Much of the country's food and consumer goods now come from neighbouring South Africa, where the rand in October touched a 33-month high against the US dollar, driving up prices in Zimbabwe.

"It's difficult this side without the rands. We have been forced to cut down on some essentials such as flour. Last month we bought four packets of flour, but this month we bought three packets," said Luke Nyoni, a civil servant originally from Mberengwa as he strolled a Harare shop with his wife.

Zimbabwe dumped its local currency in January 2009, allowing trade in a range of foreign currencies but adopting the US dollar for all government business.

At the time, the rand was trading around 10 to the dollar. Now it's closer to seven to the dollar, having reached as high 6.76 earlier this month.

The exchange problem is especially acute in southern Zimbabwe.

Close to the border stores in the south prefer to price goods in rands, forcing workers to convert their salaries every month.

Government workers earn up to 350 dollars a month, but for those who need to shop in rands, their salaries have shrunk by about 25 percent, said Wellington Chibebe, secretary general of the Zimbabwe Congress of Trade Unions.

"The rand appreciation is causing anguish for our members," he told AFP.

In northern Zimbabwe, the problem is with change.
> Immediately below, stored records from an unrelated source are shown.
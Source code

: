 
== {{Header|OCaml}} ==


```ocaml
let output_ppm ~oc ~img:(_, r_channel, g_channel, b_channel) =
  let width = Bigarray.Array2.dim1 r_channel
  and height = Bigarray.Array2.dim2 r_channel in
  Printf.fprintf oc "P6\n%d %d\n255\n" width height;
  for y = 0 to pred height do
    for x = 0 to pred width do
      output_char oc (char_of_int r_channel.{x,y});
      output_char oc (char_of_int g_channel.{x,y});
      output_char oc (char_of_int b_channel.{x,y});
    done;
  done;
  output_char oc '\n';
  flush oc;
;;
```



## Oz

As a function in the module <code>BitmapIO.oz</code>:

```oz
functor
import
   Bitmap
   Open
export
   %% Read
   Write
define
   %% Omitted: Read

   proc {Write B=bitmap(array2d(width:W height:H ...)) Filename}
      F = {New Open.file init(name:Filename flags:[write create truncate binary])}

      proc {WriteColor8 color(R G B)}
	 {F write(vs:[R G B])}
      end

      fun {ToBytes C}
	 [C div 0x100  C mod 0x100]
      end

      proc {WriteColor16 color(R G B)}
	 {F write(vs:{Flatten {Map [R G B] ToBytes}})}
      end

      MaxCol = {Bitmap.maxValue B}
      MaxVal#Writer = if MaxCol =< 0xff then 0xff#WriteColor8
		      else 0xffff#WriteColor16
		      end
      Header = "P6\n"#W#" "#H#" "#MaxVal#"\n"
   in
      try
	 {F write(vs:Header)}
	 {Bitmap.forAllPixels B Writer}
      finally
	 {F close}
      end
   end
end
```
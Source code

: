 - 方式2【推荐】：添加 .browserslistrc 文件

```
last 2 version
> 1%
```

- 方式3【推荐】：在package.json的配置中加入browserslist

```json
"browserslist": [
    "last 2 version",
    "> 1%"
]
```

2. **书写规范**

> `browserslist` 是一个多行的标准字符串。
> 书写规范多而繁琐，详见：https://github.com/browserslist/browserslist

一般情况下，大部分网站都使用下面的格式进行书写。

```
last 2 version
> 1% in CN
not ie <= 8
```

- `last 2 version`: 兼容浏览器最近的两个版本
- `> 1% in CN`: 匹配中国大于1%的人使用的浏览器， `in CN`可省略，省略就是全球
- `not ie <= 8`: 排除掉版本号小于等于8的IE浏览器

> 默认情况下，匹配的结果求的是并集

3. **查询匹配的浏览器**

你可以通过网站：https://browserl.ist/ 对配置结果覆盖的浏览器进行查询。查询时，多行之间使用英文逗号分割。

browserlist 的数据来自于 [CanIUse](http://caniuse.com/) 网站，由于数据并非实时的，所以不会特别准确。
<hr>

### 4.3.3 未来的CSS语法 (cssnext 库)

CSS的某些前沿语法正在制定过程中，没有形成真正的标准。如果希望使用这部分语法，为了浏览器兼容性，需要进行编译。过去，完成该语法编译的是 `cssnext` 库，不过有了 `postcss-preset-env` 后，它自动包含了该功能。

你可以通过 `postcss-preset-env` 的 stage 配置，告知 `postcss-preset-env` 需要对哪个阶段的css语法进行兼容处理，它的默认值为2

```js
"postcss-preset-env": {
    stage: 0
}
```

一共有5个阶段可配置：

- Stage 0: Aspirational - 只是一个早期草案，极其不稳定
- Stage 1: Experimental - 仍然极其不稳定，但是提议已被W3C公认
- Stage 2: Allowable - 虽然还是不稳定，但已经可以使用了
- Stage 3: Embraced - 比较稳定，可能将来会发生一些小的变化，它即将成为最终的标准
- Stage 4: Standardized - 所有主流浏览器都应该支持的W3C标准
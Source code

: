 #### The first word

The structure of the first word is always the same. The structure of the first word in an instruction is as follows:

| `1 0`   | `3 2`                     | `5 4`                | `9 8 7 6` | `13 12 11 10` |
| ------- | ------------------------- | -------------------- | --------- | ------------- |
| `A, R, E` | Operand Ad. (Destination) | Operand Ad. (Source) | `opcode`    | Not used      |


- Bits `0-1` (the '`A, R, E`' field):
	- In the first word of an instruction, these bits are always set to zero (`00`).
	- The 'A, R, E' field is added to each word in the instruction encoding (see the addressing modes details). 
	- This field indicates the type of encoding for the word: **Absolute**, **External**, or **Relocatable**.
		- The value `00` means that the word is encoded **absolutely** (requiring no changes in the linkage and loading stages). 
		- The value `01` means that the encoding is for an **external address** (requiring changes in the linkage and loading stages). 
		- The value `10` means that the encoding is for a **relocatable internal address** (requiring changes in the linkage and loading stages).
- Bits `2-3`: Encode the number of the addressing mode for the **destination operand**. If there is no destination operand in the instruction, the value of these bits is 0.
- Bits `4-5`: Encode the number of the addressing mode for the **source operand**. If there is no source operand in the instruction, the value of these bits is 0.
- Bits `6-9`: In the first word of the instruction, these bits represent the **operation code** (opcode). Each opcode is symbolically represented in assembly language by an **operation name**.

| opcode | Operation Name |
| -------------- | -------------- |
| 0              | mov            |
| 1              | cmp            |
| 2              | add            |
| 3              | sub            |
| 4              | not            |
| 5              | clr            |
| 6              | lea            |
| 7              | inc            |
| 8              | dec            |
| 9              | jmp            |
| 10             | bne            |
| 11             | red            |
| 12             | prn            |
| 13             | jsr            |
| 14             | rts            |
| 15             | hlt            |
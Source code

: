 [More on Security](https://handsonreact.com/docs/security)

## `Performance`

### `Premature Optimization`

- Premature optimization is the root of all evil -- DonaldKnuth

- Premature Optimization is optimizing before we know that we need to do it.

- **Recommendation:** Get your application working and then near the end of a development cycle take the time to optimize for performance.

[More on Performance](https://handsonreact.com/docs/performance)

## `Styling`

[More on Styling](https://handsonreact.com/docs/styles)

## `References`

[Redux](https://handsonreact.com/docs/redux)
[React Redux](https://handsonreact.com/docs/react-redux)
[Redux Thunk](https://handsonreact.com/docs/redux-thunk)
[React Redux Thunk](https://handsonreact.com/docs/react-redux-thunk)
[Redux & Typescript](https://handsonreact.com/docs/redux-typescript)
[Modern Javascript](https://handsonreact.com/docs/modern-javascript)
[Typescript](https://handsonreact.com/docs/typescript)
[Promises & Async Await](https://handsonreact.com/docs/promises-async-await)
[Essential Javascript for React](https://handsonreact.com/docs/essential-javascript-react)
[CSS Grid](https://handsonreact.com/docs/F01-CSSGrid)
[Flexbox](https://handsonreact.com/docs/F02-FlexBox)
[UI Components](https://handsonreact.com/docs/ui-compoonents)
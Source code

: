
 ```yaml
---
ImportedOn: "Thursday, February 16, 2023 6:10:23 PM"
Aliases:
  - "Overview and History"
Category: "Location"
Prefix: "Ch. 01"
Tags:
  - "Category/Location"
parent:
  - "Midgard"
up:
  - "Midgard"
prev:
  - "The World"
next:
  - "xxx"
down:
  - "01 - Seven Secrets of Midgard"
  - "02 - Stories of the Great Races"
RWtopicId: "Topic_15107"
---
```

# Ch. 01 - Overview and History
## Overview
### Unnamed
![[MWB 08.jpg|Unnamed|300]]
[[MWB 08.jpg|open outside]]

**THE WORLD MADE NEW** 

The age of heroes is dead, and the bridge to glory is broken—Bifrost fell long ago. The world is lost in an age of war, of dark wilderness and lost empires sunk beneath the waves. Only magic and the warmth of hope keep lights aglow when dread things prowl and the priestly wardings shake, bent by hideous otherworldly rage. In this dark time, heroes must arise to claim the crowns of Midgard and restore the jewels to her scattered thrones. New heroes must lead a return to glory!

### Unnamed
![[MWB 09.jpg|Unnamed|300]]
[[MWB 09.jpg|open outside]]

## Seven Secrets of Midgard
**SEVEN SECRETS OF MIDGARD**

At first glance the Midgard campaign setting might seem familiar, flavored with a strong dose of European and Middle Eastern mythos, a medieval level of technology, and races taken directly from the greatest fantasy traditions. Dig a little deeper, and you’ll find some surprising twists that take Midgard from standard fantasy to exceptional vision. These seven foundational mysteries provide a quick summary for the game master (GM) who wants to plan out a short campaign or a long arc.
While shops price goods in US dollars, they don't have any American coins to offer as change.

Instead they give a voucher for the change - handwritten on a scrap of a till slip - or force consumers to buy small products like chewing gum until they reach an even dollar amount.

Banks have brought in millions of rand coins from South Africa, which they want retailers to give as change for US dollar transactions.

"The major problem we have is the issue of coins as retailers are not collecting them from banks," John Mushayavanhu, chairman of the Bankers Association of Zimbabwe told AFP.

"Right now we have thousands of thousands of rand coins equivalent to 89 million rands, but retailers are not collecting them."

Many shops and consumers battle with idea of calculating change in rands for every walk through the till, which has ignited a new debate about whether Zimbabwe should simply adopt the rand as its official currency.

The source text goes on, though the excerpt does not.